**Dataset:**
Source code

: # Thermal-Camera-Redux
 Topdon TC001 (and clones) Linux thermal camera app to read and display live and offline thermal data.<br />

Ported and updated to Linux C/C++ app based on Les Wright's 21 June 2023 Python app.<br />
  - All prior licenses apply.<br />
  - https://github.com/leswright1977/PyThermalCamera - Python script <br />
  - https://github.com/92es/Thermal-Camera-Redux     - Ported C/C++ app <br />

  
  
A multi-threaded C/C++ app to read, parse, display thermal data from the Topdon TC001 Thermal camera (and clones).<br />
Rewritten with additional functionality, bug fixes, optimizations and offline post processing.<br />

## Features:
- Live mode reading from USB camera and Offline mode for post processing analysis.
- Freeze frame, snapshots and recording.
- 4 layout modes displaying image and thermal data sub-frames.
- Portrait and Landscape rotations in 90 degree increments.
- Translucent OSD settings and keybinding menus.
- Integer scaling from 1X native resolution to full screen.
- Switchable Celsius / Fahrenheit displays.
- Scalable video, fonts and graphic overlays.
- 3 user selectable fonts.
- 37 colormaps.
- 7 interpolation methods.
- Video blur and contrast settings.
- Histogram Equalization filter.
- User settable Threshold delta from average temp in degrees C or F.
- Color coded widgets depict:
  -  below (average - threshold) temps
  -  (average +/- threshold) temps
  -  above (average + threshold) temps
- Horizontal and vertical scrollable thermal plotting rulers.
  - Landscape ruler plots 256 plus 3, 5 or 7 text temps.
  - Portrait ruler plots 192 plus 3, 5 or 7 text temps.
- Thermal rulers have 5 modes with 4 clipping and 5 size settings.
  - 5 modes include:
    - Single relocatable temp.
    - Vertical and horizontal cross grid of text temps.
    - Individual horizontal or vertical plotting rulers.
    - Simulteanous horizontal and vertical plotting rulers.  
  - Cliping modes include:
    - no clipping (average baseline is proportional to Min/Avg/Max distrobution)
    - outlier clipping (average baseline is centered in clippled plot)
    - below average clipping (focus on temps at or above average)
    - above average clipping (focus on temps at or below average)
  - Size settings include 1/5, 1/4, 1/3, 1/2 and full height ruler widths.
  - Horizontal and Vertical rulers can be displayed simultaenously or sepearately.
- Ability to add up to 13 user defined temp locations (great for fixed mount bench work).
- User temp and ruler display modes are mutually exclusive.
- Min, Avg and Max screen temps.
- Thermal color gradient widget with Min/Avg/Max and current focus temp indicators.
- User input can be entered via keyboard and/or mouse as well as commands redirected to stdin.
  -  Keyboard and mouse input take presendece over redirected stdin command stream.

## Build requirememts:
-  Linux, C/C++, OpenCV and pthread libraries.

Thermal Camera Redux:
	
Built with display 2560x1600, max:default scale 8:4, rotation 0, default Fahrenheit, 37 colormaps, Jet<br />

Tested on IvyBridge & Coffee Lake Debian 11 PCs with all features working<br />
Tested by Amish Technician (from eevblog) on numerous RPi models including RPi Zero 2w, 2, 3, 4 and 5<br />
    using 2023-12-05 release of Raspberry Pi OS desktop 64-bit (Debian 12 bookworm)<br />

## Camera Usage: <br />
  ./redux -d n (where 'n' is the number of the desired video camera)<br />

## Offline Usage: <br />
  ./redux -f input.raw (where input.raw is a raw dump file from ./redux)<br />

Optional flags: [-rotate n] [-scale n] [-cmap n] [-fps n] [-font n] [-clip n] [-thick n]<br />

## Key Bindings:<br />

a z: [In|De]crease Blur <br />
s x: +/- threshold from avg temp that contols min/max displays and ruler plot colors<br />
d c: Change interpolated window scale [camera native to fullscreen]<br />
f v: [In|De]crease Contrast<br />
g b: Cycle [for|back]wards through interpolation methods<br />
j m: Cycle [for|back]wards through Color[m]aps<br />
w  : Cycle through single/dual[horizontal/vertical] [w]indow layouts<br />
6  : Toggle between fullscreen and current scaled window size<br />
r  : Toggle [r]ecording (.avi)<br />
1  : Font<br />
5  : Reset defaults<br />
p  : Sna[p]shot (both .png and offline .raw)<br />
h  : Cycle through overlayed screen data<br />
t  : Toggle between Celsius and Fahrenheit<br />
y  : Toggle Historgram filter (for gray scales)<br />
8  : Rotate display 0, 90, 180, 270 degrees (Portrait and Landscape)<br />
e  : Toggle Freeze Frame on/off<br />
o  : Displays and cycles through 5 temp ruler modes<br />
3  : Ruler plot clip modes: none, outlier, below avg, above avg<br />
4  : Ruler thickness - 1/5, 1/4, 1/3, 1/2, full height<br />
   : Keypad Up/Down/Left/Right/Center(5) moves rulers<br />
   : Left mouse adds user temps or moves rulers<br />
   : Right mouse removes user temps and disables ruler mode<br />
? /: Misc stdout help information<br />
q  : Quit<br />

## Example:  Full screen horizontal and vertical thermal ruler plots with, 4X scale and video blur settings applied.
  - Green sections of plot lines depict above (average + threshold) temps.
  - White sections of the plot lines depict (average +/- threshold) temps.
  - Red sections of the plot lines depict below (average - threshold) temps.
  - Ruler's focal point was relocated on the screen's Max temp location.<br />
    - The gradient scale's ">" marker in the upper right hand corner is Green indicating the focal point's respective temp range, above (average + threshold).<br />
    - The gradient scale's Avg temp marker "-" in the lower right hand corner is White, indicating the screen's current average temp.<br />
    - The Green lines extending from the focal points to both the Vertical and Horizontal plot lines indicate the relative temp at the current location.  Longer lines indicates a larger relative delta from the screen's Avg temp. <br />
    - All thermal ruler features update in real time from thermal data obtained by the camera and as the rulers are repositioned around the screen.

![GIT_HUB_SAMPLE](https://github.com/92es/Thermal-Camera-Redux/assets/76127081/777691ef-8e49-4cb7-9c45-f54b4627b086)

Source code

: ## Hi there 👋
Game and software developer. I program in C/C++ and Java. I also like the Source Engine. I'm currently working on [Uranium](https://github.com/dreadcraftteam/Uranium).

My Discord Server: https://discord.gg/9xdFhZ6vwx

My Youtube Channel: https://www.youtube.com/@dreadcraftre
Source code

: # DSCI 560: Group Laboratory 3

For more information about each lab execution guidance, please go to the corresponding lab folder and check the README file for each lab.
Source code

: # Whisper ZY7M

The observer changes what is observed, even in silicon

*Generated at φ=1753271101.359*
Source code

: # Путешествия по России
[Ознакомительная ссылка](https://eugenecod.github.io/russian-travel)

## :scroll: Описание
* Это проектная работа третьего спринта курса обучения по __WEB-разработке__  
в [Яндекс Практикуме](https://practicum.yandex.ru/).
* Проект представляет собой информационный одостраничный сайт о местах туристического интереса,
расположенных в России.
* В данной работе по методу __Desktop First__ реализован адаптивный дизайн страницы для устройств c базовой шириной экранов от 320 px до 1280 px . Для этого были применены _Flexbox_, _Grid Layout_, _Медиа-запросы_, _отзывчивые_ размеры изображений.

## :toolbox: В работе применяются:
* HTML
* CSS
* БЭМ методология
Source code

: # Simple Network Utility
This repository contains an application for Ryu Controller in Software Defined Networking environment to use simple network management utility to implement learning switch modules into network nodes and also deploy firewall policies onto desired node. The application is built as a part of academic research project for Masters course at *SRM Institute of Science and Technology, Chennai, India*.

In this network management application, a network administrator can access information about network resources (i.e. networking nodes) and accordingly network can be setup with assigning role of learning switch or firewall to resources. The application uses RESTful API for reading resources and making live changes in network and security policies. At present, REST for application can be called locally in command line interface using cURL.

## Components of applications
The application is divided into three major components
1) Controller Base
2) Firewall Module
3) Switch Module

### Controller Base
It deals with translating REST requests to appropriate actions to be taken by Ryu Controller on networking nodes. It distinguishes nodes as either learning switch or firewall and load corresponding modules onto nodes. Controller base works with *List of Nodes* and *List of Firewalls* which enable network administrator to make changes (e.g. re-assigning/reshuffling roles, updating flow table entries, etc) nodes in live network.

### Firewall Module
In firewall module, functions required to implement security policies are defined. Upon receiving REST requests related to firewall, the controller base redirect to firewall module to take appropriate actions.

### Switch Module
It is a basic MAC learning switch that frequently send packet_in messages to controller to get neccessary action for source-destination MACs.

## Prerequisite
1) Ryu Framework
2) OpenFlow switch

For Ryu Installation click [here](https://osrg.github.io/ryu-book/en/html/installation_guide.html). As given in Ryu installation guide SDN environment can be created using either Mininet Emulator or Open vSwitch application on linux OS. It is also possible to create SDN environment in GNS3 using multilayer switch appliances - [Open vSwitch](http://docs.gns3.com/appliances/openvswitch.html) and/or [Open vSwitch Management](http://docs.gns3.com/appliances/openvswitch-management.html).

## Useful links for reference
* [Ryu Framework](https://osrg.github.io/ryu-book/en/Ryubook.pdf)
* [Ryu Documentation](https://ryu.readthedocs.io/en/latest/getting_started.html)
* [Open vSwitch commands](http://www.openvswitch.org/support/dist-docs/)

**Action item:** Which lines in the material contain the word "through"? Pull each of them out.

**Response for this exercise:**
g b: Cycle [for|back]wards through interpolation methods<br />
j m: Cycle [for|back]wards through Color[m]aps<br />
w  : Cycle through single/dual[horizontal/vertical] [w]indow layouts<br />
h  : Cycle through overlayed screen data<br />
o  : Displays and cycles through 5 temp ruler modes<br />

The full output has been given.